The number of nuclear reactors proposed to be built over the next two decades is likely to be halved, post Fukushima. Around 700-750 reactors are supposed to be built worldwide by 2030, of which around 400-450 reactors will see the light of day, say private players in the European energy industry.

“After Fukushima, there will be fewer projects than before. It will be difficult for the United States in particular to have nuclear energy,” said an expert who did not wish to be named. A USA Today-Gallup poll commissioned after the Fukushima meltdown has shown that 44% of the American population wants nuclear power, a drop from 62% in March 2010.

Italy has announced a one-year moratorium on its plans, although Italy, along with UK and Poland had earlier decided to relaunch its nuclear energy programme.

At a March meeting of European Union countries in Brussels, EU Energy Commissioner Guenther Oettinger said, “We must also raise the question of if we, in Europe, in the foreseeable future, can secure our energy needs without nuclear energy.”

In Germany, Chancellor Angela Merkel’s government suspended operations in seven of the country’s oldest reactors for safety checks. There is speculation that these plants will not reopen.

The issue is likely to be a critical factor in next year’s presidential elections even in France which gets 80% of its electricity from nuclear power, and where the public is immensely supportive of nuclear energy. “The Socialists will have difficulty preserving their alliance with the Greens, so they have already started talking against nuclear energy,” said the expert.
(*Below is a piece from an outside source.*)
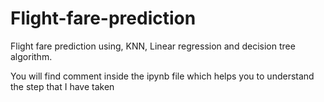 # Flight-fare-prediction

Flight fare prediction using, KNN, Linear regression and decision tree algorithm.

You will find comment inside the ipynb file which helps you to understand the step that I have taken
The high cost of building safe reactors will also deter many countries from going into nuclear energy, said the energy expert: “The Evolutionary Pressurised Reactors (EPRs) are safer because they have a double shell. They also have the core catcher which takes care of meltdowns. However, they are also more expensive than older reactors.”

It’s not nuclear energy, but renewable energy that is the future. Renewable energy is sourced from natural resources like sunlight and wind among other things. “Germany abandoning nuclear power will not be a surprise. Germany is aiming at 80% renewable energy,” said the expert.

Further confirmation of this came recently in the draft of “The World Nuclear Industry Status Report 2010-2011”. Released by the Worldwatch Institute, the draft report shows that nuclear energy is falling behind renewable energy in spite of receiving generous subsidies.

“In 2010, for the first time, the cumulative installed capacity of wind power (193 GW), small hydropower (80 GW), biomass and waste-to-energy (65 GW), and solar power (43 GW) reached 381 GW, outpacing the installed nuclear capacity of 375 GW prior to the Fukushima disaster,” said the draft report. And this in spite of the fact that “compared with renewables, nuclear power has received roughly five times as much government R&D finance since 1986 across the countries of the IEA (International Energy Agency)”.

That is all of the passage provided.